*** Records to use ***

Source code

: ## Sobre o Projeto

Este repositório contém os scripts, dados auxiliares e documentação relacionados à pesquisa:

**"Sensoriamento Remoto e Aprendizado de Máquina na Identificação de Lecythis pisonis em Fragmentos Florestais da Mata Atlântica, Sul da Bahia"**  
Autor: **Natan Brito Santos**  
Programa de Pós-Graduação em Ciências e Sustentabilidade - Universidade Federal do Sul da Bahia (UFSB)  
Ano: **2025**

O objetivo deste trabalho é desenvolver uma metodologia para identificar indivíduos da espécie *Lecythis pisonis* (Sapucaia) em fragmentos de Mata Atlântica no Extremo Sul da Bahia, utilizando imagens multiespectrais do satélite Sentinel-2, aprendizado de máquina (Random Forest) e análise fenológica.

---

*** End of Records to use ***
*** Records to use ***

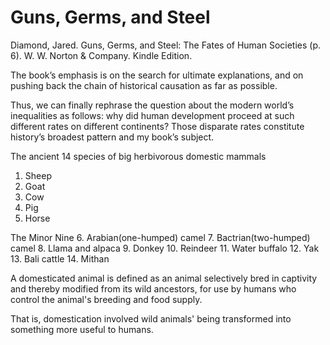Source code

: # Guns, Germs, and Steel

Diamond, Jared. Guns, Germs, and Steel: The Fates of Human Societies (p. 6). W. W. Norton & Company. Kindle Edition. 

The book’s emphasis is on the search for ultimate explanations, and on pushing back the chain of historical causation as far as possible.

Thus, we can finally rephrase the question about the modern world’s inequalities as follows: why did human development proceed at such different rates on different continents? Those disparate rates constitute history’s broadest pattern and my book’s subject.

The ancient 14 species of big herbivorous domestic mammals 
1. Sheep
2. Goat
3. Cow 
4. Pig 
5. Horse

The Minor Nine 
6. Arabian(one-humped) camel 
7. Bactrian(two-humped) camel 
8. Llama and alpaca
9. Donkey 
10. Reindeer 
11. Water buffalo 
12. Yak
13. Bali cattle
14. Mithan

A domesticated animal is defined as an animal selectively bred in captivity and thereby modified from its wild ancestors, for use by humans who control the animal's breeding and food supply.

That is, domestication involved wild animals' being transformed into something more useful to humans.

*** End of Records to use ***
*** Records to use ***

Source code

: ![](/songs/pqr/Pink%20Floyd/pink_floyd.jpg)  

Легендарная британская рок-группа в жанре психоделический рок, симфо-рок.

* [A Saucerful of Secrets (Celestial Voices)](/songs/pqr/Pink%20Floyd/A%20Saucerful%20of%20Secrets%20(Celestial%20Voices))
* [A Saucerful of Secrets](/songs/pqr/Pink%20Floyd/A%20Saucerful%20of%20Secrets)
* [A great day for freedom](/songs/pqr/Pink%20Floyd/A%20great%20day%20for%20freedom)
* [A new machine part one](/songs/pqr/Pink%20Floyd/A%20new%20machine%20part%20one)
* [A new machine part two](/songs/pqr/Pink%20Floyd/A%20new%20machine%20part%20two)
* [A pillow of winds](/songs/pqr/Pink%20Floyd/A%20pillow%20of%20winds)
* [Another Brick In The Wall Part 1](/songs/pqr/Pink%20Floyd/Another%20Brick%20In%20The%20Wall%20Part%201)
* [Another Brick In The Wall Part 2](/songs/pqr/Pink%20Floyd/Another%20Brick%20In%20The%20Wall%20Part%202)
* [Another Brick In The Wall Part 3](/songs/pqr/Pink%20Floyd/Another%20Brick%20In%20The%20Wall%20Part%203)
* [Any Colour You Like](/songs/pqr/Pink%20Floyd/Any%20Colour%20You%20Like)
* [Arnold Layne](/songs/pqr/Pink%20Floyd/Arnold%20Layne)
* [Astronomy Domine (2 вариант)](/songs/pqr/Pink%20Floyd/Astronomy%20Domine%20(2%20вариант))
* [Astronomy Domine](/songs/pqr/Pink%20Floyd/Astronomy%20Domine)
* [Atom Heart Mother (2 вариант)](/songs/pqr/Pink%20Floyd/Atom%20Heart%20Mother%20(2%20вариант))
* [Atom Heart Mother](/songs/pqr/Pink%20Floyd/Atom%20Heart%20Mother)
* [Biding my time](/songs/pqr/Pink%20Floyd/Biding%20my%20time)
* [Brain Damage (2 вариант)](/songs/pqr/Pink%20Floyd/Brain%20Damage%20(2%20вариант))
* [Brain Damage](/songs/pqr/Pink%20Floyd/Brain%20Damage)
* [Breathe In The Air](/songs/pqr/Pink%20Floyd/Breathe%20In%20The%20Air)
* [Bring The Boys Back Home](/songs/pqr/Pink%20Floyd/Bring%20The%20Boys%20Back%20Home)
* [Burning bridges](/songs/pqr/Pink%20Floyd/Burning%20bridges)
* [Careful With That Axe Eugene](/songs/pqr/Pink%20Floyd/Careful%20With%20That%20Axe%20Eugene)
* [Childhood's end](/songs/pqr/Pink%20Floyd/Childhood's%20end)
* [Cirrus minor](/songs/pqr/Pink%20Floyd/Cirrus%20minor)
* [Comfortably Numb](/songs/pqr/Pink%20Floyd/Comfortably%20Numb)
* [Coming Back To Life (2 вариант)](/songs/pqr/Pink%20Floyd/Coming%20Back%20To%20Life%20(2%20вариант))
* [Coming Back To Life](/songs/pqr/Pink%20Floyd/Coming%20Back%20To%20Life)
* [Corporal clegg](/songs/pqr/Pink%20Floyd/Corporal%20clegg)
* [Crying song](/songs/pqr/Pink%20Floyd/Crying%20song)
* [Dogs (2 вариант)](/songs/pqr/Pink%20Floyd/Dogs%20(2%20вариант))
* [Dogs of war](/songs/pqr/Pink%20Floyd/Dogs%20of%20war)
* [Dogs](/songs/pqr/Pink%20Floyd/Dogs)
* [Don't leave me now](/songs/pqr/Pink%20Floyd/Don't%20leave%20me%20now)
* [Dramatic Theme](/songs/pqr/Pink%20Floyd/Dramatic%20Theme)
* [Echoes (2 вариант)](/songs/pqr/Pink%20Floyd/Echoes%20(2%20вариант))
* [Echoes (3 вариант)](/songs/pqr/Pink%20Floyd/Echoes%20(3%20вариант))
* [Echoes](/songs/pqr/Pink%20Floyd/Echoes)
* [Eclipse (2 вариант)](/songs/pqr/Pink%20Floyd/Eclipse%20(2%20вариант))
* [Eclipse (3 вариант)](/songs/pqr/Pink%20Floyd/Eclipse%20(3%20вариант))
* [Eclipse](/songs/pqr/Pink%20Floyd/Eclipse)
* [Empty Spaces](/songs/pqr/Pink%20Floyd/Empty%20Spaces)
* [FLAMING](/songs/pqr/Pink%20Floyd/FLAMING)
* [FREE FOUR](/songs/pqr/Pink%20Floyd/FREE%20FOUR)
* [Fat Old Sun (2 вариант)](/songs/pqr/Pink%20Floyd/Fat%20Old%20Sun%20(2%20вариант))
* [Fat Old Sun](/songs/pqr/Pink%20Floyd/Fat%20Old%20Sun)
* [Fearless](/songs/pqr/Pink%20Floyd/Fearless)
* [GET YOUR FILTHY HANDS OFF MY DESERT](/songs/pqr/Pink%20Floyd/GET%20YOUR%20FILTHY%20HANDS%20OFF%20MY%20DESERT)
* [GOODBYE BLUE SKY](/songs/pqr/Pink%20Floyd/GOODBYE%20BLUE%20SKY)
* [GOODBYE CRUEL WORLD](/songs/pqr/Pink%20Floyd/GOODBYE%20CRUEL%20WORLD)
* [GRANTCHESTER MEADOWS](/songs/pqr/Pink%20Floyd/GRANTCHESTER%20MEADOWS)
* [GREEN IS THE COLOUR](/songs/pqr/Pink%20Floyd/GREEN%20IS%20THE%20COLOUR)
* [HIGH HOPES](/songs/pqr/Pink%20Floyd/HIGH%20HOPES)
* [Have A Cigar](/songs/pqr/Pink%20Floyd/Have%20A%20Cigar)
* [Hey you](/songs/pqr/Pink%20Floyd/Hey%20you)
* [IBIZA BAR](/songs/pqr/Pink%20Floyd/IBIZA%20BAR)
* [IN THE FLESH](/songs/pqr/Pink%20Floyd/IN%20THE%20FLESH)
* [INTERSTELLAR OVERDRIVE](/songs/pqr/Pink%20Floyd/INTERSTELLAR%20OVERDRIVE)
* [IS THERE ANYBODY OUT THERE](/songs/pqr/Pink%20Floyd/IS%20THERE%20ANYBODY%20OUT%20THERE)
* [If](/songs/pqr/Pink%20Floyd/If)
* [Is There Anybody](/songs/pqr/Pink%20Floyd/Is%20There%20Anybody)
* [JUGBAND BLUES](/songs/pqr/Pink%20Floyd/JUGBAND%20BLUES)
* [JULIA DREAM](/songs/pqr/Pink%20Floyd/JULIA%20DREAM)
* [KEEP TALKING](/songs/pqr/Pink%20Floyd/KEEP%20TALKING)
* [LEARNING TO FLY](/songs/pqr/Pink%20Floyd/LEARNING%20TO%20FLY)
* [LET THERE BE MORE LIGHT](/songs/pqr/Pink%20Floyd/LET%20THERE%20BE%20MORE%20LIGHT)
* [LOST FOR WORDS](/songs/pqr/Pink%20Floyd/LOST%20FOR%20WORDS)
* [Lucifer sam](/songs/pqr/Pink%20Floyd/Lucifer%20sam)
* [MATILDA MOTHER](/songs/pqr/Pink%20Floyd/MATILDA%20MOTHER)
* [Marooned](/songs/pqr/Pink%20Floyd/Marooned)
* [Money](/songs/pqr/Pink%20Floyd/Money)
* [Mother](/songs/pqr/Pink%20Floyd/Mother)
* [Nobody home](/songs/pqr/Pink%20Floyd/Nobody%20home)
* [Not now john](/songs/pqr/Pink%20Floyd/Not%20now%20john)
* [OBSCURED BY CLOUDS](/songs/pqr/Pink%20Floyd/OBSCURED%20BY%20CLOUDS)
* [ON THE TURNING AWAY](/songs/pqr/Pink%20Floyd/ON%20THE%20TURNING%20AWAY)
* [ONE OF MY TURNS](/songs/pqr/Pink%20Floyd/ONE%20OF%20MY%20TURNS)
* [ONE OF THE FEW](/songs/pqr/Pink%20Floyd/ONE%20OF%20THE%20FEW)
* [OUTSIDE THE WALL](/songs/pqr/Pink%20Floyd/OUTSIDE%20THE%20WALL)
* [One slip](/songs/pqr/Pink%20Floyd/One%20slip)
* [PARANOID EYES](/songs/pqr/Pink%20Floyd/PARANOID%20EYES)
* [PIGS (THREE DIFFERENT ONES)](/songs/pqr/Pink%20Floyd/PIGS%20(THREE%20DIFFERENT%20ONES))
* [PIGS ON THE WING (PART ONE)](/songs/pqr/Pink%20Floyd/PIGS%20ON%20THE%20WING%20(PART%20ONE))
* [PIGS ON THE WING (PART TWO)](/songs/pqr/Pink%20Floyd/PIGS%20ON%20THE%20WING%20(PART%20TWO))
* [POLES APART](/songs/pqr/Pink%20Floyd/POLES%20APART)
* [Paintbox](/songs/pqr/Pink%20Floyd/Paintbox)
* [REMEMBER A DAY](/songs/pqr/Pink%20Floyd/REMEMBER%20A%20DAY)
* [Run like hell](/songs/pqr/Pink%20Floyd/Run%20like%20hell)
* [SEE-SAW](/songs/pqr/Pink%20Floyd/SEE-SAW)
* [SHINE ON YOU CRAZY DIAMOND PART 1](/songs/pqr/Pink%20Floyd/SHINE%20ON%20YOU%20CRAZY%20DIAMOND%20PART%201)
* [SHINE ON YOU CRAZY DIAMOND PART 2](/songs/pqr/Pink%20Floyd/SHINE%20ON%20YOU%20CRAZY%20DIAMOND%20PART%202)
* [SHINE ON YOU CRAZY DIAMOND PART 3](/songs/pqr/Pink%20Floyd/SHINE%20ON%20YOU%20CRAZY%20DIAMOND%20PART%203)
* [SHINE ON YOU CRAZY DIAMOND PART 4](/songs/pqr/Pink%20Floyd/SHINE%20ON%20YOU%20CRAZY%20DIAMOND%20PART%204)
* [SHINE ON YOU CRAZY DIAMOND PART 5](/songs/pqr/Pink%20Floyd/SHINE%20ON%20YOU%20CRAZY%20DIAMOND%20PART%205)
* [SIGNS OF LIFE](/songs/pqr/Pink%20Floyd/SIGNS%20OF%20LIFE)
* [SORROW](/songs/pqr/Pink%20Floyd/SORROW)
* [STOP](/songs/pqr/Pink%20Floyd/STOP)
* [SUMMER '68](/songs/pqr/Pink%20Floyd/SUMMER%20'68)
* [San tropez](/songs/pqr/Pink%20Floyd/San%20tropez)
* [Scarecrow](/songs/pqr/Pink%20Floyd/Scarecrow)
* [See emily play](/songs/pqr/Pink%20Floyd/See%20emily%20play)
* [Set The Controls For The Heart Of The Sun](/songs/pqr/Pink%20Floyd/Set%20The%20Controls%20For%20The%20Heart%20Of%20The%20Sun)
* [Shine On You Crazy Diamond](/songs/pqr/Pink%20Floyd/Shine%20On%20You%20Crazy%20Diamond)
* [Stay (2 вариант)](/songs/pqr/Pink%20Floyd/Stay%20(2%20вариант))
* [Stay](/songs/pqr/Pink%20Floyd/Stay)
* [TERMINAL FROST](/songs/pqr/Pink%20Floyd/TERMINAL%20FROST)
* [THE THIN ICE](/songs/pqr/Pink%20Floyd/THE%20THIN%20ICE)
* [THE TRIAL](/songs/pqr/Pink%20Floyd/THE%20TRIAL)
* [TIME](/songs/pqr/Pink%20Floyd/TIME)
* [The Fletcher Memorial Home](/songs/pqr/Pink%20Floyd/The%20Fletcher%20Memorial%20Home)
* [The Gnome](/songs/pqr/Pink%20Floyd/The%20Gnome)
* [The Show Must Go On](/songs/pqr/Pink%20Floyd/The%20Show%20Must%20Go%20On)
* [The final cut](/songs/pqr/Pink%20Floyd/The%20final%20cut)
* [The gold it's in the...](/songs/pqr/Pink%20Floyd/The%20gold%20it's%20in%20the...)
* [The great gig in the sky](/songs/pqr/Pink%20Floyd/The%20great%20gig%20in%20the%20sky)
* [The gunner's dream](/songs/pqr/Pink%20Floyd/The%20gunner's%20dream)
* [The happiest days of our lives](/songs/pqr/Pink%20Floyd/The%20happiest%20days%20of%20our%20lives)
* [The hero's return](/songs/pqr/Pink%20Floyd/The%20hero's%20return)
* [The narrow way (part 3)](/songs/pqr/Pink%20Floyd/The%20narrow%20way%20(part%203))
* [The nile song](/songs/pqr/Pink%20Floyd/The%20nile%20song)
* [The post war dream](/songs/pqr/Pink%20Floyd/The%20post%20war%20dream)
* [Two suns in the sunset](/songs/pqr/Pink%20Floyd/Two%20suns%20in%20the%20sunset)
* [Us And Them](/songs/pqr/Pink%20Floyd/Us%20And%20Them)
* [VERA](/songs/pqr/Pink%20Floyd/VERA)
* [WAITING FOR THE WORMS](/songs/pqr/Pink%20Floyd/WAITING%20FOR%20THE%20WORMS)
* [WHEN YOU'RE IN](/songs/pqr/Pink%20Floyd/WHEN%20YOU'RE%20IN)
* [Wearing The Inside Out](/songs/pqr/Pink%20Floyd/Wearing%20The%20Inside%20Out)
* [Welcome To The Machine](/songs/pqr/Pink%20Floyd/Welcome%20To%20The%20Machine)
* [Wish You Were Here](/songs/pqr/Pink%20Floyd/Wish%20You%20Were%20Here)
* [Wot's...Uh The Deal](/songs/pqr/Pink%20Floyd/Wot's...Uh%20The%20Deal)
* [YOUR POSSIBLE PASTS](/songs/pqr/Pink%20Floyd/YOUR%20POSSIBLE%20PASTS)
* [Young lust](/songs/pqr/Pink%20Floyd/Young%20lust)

*** End of Records to use ***

**Work to be completed:** Working through the records above, copy each line in which "Another" is found.

**Solution:**
* [Another Brick In The Wall Part 1](/songs/pqr/Pink%20Floyd/Another%20Brick%20In%20The%20Wall%20Part%201)
* [Another Brick In The Wall Part 2](/songs/pqr/Pink%20Floyd/Another%20Brick%20In%20The%20Wall%20Part%202)
* [Another Brick In The Wall Part 3](/songs/pqr/Pink%20Floyd/Another%20Brick%20In%20The%20Wall%20Part%203)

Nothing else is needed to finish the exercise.